§ Task data
|---|
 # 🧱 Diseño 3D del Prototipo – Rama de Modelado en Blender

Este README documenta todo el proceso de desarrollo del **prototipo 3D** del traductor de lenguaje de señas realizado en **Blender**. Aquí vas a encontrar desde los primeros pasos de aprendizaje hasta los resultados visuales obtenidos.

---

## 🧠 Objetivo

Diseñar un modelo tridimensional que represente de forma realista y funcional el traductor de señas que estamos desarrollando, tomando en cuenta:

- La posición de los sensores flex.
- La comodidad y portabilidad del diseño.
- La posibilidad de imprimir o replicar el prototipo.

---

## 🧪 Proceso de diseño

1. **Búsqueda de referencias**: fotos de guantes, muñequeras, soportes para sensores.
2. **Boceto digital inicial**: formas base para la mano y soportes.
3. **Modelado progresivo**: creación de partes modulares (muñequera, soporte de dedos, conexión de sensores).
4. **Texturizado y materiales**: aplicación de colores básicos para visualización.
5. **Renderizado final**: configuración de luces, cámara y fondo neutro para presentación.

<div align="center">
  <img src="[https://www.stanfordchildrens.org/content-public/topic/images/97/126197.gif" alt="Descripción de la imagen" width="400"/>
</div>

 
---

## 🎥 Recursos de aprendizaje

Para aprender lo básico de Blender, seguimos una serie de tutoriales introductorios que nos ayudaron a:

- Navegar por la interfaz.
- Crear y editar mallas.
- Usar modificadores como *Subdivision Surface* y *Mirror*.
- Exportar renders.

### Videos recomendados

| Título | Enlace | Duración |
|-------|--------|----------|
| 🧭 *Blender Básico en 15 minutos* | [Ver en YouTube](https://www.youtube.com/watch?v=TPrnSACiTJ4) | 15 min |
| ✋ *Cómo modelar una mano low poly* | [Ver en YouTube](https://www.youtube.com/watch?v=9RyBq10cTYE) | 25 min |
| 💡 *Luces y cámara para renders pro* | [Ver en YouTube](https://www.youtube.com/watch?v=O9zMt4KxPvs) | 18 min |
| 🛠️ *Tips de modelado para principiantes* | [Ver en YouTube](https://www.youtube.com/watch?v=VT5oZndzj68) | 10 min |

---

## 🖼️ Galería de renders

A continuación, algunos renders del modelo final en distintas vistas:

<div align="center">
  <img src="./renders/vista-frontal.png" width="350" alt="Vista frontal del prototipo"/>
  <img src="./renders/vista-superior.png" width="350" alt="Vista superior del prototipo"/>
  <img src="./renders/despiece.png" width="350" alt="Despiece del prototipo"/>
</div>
|---|
§ Instructions for the task
With every line intact, reproduce the listing verbatim.

§ Answer to this exercise
 # 🧱 Diseño 3D del Prototipo – Rama de Modelado en Blender

Este README documenta todo el proceso de desarrollo del **prototipo 3D** del traductor de lenguaje de señas realizado en **Blender**. Aquí vas a encontrar desde los primeros pasos de aprendizaje hasta los resultados visuales obtenidos.

---

## 🧠 Objetivo

Diseñar un modelo tridimensional que represente de forma realista y funcional el traductor de señas que estamos desarrollando, tomando en cuenta:

- La posición de los sensores flex.
- La comodidad y portabilidad del diseño.
- La posibilidad de imprimir o replicar el prototipo.

---

## 🧪 Proceso de diseño

1. **Búsqueda de referencias**: fotos de guantes, muñequeras, soportes para sensores.
2. **Boceto digital inicial**: formas base para la mano y soportes.
3. **Modelado progresivo**: creación de partes modulares (muñequera, soporte de dedos, conexión de sensores).
4. **Texturizado y materiales**: aplicación de colores básicos para visualización.
5. **Renderizado final**: configuración de luces, cámara y fondo neutro para presentación.

<div align="center">
  <img src="[https://www.stanfordchildrens.org/content-public/topic/images/97/126197.gif" alt="Descripción de la imagen" width="400"/>
</div>

 
---

## 🎥 Recursos de aprendizaje

Para aprender lo básico de Blender, seguimos una serie de tutoriales introductorios que nos ayudaron a:

- Navegar por la interfaz.
- Crear y editar mallas.
- Usar modificadores como *Subdivision Surface* y *Mirror*.
- Exportar renders.

### Videos recomendados

| Título | Enlace | Duración |
|-------|--------|----------|
| 🧭 *Blender Básico en 15 minutos* | [Ver en YouTube](https://www.youtube.com/watch?v=TPrnSACiTJ4) | 15 min |
| ✋ *Cómo modelar una mano low poly* | [Ver en YouTube](https://www.youtube.com/watch?v=9RyBq10cTYE) | 25 min |
| 💡 *Luces y cámara para renders pro* | [Ver en YouTube](https://www.youtube.com/watch?v=O9zMt4KxPvs) | 18 min |
| 🛠️ *Tips de modelado para principiantes* | [Ver en YouTube](https://www.youtube.com/watch?v=VT5oZndzj68) | 10 min |

---

## 🖼️ Galería de renders

A continuación, algunos renders del modelo final en distintas vistas:

<div align="center">
  <img src="./renders/vista-frontal.png" width="350" alt="Vista frontal del prototipo"/>
  <img src="./renders/vista-superior.png" width="350" alt="Vista superior del prototipo"/>
  <img src="./renders/despiece.png" width="350" alt="Despiece del prototipo"/>
</div>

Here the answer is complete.